INTERFERENCE WITH THE FINDINGS OF THE COURT: CIRCUMSTANCES WHERE THE APPELLATE COURT WILL NOT DISTURB THE FINDINGS OF FACTS OF THE TRIAL JUDGE
I do not see any basis whatever to disturb the findings of facts of the trial judge. He saw the witnesses and is in a better position to watch their demeanour and determine who to believe and who not to believe. In Woluchem v. Gudi (2004) 3 WRN 20 @ 52 – 53 Nnamani JSC observed “These principles are based on sound common sense. The learned trial judge has the singular advantage of seeing and observing the witnesses. He watches their demeanour, candor or partisanship, their integrity, manner etc. He can therefore decide on their credibility and this affects a substantial part of his findings of fact. These advantages are not normally enjoyed by the appellate court. All it has is the printed record; it does not have the other evidence – evidence of the demeanour of the witnesses and other incidental elements that go to make up the atmosphere at a trial. It cannot fully appreciate the background against which the evidence was received. It therefore is in no position to contest the findings of fact which learned trial judge has made based on such evidence that is available before him.” PER CHINWE E. IYIZOBA, J.C.A.
JUSTICES:
NWALI SYLVESTER NGWUTA Justice of The Court of Appeal of Nigeria
CHINWE E. IYIZOBA Justice of The Court of Appeal of Nigeria
MOORE A. A. ADUMEIN Justice of The Court of Appeal of Nigeria
Between
1. LOJA JETHRO ADEJOLA
2. ISOLA ADENIPEKUN – Appellant(s)
AND
1. SUNDAY BOLARINWA
2. EMMANUEL BANJI SASEYI
3. BABATUNDE AJEWOLE
4. SIMEON FAMUREWA
5. OLAYEMI OBALEKE
6. EMMANUEL OLUSEYI O. OGUNBUSUYI – Respondent(s)

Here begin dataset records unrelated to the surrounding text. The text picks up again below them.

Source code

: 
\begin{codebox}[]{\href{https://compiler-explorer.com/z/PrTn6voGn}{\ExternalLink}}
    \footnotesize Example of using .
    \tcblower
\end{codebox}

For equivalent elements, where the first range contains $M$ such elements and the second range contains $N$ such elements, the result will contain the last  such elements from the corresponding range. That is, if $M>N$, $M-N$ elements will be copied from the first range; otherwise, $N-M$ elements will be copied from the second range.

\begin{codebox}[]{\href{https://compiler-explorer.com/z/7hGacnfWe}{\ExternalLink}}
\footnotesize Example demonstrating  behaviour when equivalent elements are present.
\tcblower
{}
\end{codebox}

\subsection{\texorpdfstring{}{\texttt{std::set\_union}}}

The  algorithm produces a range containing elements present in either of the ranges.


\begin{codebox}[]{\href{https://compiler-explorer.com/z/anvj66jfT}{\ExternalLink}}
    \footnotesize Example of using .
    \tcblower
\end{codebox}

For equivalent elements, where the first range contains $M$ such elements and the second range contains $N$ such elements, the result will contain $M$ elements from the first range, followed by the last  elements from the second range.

CHINWE E. IYIZOBA, J.C.A. (Delivering the Leading Judgment): This is an appeal against the judgment of Folade J sitting in the High Court of Justice Ilesa, Osun State delivered on the 30th day of July, 1997. The plaintiffs in their further amended statement of claim, claimed as follows:
i. Declaration that in lieu of any registered Chieftaincy declaration, the first defendant ought to have received cogent evidence from the Arapate Chieftaincy Committee (of the six families) before installing the second Defendant as the Arapate of Ikobi, Osu
ii. Declaration that nomination of the Second Defendant by the Otemuyiwa family and his subsequent installation as the Arapate is against the custom and tradition of the Ikobi community Osu, and therefore, irregular, null and void.
iii. Declaration that the Nomination/Appointment of Emmanuel Oluseyi Obajuwon Ogunbusuyi from the Ogunlusi chieftaincy Ruling House is valid and is still subsisting
iv. Declaration that the six (6) Arapate chieftaincy Ruling Houses of Ikobi Quarters, Osu are:
(a) Otemuyiwa (b) Ogunlusi (c) Jidahun/Famurewa (d) Lofintekun
(e) Lobele; and (f) Saseyi families in that order.
v. An order of perpetual injunction restraining the Second Defendant from continuing to parade himself as the Arapate of Ikobi Quarters, Osu and from performing any function(s) relating to or in connection with the said Arapate Chieftaincy Title
vi. An order of perpetual injunction on the first Defendant, his servants, agents and privies from dealing or continue to deal or treat the second Defendant as the Arapate of Ikobi Quarters, Osu
The facts which led to the institution of this case are as follows: The 1st defendant/Appellant is the Loja or head Chief of Osu Community and the prescribed Authority in respect of the Arapate Chieftaincy of Ikobi Quarters, Osu town. There are fourteen quarters which constitute Osu town and each quarter is a combination of distinct families. Each quarter has its own Chief who is nominated by the relevant family. The Arapate Chieftaincy is peculiar to Ikobi quarters and there had been two such Arapates in Ikobi, both from Otemuyiwa family. When the second Arapate from Otemuyiwa family was installed, it caused serious protest which nearly rose to a crisis. The elders and the then Loja (head Chief) convened a Peace Committee which settled the crisis under certain agreement as regards future appointments when the next vacancy arose. The Ogunlusi family pursuant to the agreement presented the father of the 6th Respondent for appointment as the Arapate but he died before installation, hence the choice of the 6th Respondent.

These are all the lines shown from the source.